Saved data entries:
------------------------------------

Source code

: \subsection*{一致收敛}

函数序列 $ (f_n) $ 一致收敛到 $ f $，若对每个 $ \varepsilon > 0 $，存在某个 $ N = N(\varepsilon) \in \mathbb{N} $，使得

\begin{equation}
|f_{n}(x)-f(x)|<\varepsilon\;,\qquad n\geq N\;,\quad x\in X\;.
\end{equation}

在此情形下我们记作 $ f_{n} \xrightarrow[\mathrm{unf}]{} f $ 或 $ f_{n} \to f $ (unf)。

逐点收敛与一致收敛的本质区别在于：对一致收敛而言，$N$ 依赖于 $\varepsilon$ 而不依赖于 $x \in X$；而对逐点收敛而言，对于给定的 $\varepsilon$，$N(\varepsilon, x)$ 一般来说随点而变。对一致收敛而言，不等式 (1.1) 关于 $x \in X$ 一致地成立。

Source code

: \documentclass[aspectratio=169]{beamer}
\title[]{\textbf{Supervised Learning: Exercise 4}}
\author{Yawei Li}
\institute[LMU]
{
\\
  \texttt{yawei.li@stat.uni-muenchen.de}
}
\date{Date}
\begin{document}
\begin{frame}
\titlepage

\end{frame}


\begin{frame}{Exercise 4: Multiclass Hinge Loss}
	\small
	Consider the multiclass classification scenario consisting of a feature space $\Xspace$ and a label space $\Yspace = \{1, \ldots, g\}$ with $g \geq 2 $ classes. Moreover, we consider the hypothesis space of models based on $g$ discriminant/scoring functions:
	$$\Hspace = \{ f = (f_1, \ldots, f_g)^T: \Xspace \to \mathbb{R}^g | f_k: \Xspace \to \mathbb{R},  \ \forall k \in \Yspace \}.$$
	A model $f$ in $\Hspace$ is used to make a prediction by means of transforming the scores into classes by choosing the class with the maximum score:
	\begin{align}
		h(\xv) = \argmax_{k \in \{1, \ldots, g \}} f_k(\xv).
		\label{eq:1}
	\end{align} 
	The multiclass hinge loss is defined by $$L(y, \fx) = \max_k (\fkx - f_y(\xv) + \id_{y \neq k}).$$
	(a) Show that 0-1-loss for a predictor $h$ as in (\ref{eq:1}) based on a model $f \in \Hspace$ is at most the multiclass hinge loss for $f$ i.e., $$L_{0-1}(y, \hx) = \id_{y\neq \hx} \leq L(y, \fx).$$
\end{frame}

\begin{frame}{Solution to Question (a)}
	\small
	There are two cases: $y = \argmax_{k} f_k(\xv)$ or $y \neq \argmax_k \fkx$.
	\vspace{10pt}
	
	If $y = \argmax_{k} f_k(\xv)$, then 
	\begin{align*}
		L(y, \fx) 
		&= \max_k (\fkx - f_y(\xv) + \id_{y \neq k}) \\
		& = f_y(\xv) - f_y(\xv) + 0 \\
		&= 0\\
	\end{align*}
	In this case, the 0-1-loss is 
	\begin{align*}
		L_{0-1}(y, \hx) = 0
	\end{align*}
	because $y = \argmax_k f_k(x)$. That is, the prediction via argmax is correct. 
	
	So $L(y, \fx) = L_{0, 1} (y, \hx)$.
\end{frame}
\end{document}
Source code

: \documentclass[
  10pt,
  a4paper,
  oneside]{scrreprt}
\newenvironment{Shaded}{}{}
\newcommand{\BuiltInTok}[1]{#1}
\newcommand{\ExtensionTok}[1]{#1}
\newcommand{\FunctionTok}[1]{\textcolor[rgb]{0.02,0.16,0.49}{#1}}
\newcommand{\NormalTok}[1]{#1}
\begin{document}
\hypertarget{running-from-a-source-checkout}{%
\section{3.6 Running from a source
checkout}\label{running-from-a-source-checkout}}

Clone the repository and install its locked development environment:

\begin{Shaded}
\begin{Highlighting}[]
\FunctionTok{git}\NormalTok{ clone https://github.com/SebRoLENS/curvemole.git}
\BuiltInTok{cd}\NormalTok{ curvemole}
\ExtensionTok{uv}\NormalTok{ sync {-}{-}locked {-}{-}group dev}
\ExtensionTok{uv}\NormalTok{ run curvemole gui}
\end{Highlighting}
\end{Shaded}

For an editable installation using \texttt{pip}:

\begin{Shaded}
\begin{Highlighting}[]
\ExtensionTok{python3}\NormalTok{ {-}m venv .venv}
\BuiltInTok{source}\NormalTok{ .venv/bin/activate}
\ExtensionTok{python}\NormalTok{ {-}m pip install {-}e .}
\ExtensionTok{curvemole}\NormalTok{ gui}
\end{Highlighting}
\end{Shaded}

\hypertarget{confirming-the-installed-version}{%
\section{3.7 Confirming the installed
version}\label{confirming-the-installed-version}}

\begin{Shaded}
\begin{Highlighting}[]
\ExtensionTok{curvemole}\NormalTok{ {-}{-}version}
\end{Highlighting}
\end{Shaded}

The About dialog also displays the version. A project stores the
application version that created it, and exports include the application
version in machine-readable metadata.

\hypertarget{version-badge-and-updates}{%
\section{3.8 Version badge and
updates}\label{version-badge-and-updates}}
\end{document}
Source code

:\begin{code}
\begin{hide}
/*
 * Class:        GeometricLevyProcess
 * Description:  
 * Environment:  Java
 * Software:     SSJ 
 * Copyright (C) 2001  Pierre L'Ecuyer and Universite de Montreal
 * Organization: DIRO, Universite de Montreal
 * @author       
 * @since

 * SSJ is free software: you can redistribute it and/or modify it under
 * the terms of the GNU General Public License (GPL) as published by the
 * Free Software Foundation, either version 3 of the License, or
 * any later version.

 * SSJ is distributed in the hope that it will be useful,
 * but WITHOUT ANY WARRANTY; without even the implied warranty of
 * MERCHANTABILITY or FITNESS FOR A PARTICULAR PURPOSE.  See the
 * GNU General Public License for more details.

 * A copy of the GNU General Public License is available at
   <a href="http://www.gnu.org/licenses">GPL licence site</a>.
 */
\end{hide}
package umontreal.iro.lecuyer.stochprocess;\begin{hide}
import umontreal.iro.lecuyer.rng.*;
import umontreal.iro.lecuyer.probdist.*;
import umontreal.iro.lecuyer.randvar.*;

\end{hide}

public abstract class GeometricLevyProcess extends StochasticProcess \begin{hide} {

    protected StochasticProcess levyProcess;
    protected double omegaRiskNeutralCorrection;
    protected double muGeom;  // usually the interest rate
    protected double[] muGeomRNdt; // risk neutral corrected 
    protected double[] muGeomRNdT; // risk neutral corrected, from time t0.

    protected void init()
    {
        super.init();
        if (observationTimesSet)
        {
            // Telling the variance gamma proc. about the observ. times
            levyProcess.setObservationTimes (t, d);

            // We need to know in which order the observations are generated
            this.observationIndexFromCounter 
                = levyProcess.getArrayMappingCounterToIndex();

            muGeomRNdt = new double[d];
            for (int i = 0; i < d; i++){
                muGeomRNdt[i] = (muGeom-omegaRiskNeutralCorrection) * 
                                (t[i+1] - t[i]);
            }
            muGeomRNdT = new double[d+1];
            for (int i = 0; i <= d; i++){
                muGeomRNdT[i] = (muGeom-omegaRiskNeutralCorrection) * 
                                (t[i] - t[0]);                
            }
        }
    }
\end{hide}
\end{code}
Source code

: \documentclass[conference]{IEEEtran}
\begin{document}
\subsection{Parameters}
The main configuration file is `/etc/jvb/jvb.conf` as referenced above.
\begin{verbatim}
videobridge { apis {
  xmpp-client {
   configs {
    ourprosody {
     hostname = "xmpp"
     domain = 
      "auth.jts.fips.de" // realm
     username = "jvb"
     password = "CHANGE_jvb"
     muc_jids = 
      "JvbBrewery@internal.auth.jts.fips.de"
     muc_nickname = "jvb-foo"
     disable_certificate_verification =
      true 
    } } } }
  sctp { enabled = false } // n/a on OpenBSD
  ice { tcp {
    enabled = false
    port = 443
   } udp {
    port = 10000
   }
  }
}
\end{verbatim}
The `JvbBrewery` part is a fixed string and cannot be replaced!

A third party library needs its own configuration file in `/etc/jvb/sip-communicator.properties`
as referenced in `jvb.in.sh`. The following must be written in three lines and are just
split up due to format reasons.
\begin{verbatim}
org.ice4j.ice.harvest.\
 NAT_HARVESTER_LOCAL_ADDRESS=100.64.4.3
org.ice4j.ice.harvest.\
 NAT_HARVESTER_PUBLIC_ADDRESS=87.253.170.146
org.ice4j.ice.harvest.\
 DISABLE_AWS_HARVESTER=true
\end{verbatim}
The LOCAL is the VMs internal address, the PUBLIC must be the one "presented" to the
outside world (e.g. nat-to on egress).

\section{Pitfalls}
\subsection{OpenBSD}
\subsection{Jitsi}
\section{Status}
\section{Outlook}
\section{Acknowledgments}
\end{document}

------------------------------------

*Work instruction*. In the data above, retype exactly and only the lines between the one holding "published by the" and the one holding "SSJ is distributed", inclusive.

*Output for this exercise*.
 * the terms of the GNU General Public License (GPL) as published by the
 * Free Software Foundation, either version 3 of the License, or
 * any later version.

 * SSJ is distributed in the hope that it will be useful,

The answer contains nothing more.